EveryoneLies's picture

Oh Wow, this is literally my life haha. SS12 is ASD+ADHD, lying and fighting him with his homework is just our daily routine.

Since your SS is diagnosed, is he on any medication? My SS12 is on Adderall, and it makes a huge difference when he takes the med.

The lying about "not knowing" is also a daily occurrence. It's frustrating, but DH and I simply don't give in on this, if anything is explained more than 2 times and no question was asked when offered, and he still decide to pretend he doesn't get it, then there is consequence (losing screen time). For a while he could take as long as 3 hours to finishe 8 math questions, if not being supervised (those are like fraction questions). We simply gave him a time limit depending on the difficulty (that is, based on what we know about what he knows), if he goes over the time limit, there will be consequese. 

And, because kids like that don't feel bad at all about pretending the "not understanding," if this is something we have already seen he done it without help, then he can take as long as he likes to whine, just knowing that he will have less time relaxing in his room reading because he wasted all this time whining already.

His SpEd teachers also work closely with us to ensure he doens't get reward until his work is done with QUALITY. 

I read so many books to explain this kind of behavior is not "being lazy," but more like a (shitty) coping mechanism to help them dealing with their anxiety, and the need of being in control (the reason where the anxiety comes from). But yea, I feel you, it feels like they are just lazy and refuse to put in effort to a ridiculous degree, it's infuriating.  

If he's not on med...perhaps you can talk to the doctor to see if any medication might help him to focus. But most of all.. I think your DH needs to stop giving in. 

kathycrosbyvt's picture

SO will tell (muliple times) Mark to start his HW. If SO is busy and can't sit with him Mark will wander around the room, play with the dogs, anything except start his HW. SO HAS to sit with him and walk him through everything and stay sitting with him till mark is done. I think part of the problem at school is the teachers have other students and can't sit with mark one on one like SO does. Mark has gotten spolied that way. So even when teachers give him directions if they don't sit with him he will just pretend to be working. This being said I do believe alot has to do with his ADHD BUT I also think SO has caused this mess by Mark being dependent on SO on holding his hand as alot of kids have ADHD and don't need consent one on one.

Does your Step ever get medicine hoilidays where he goes off his meds? SO will give mark a break on the weekends from his meds and I wonder if that can be causing some of the problems at home and in school. He does go back on them during the week and still having the same issues so not sure

EveryoneLies's picture

SS's doctor said because he's on the spectrum, we should not just stopped the meds. But she also said it's ok to stop if no serious tasks need to be there is really no need to take the meds if he's to watch tv all day. We mostly don't stop the meds, but he had been taking pauses when he's at his mom's (because he would just be watching tv all day, not even a joke).

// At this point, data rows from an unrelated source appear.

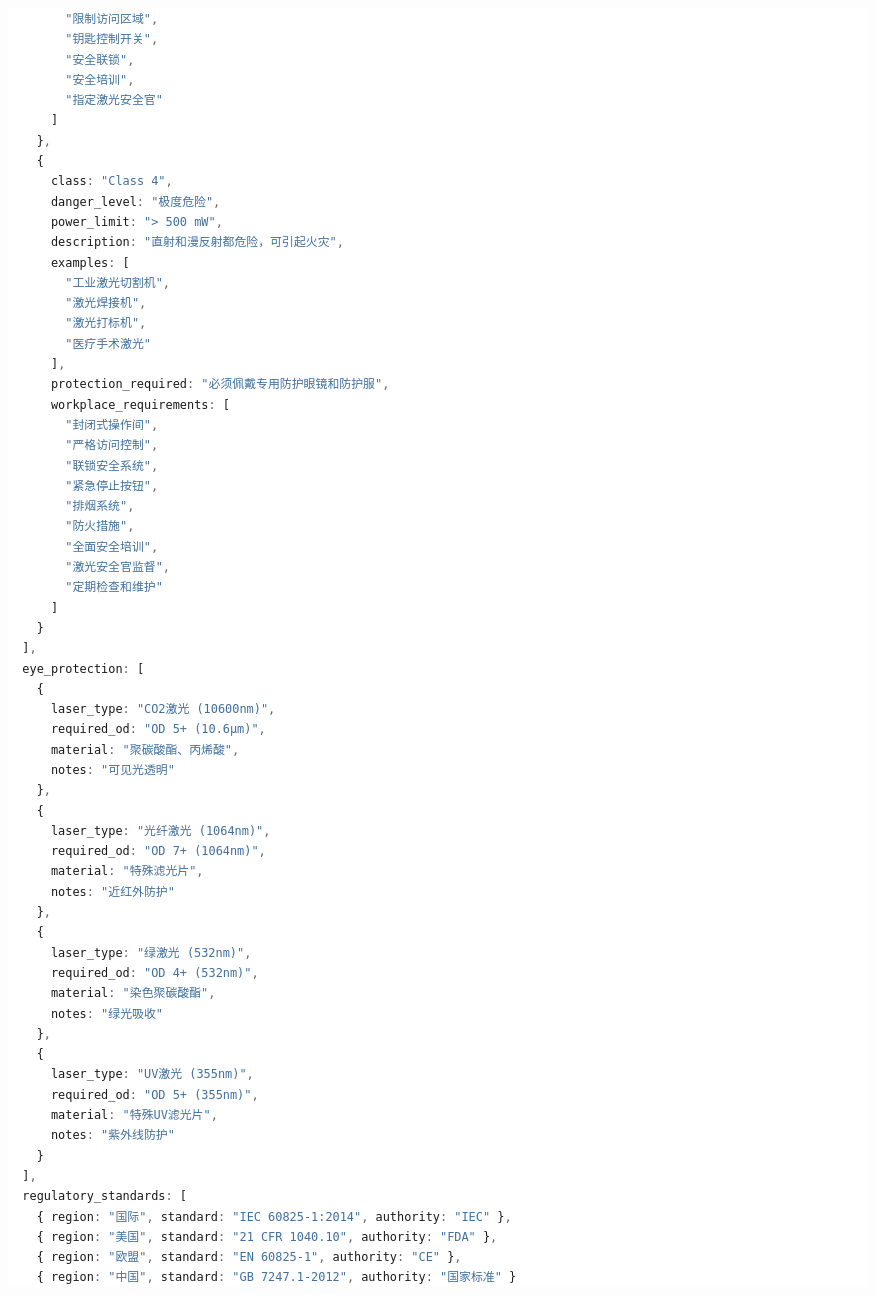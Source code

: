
 ```typescript
        "限制访问区域",
        "钥匙控制开关",
        "安全联锁",
        "安全培训",
        "指定激光安全官"
      ]
    },
    {
      class: "Class 4",
      danger_level: "极度危险",
      power_limit: "> 500 mW",
      description: "直射和漫反射都危险，可引起火灾",
      examples: [
        "工业激光切割机",
        "激光焊接机",
        "激光打标机",
        "医疗手术激光"
      ],
      protection_required: "必须佩戴专用防护眼镜和防护服",
      workplace_requirements: [
        "封闭式操作间",
        "严格访问控制",
        "联锁安全系统",
        "紧急停止按钮",
        "排烟系统",
        "防火措施",
        "全面安全培训",
        "激光安全官监督",
        "定期检查和维护"
      ]
    }
  ],
  eye_protection: [
    {
      laser_type: "CO2激光 (10600nm)",
      required_od: "OD 5+ (10.6μm)",
      material: "聚碳酸酯、丙烯酸",
      notes: "可见光透明"
    },
    {
      laser_type: "光纤激光 (1064nm)",
      required_od: "OD 7+ (1064nm)",
      material: "特殊滤光片",
      notes: "近红外防护"
    },
    {
      laser_type: "绿激光 (532nm)",
      required_od: "OD 4+ (532nm)",
      material: "染色聚碳酸酯",
      notes: "绿光吸收"
    },
    {
      laser_type: "UV激光 (355nm)",
      required_od: "OD 5+ (355nm)",
      material: "特殊UV滤光片",
      notes: "紫外线防护"
    }
  ],
  regulatory_standards: [
    { region: "国际", standard: "IEC 60825-1:2014", authority: "IEC" },
    { region: "美国", standard: "21 CFR 1040.10", authority: "FDA" },
    { region: "欧盟", standard: "EN 60825-1", authority: "CE" },
    { region: "中国", standard: "GB 7247.1-2012", authority: "国家标准" }
```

Is Mark in special Ed class though? My SS is put in gen ed only once in a while to test the water, but he just couldn't really handle it sometimes (especially when the difficulty is beyond what's comfortable for him).

We also have sent him to bed directly if SS just flat out won't do his homework. The logic is if he doesn't want to work, at least he can get some rest, and that neither of us will need to fight him. This means he could be sent to bed as early as 7 if he chooses to be an arse. He hates to go to bed that early so this helped sometimes.

your hubby really need to be firm to impose the consequence though. It's going to get worse before it gets better so you both need to consistent and not giving in.

Ispofacto's picture

Imagine trying to do math problems when you're drunk.  It would be a monumental task you'd do anything to get out of.  That's how it feels for kids with ADHD.  Meds help, a lot.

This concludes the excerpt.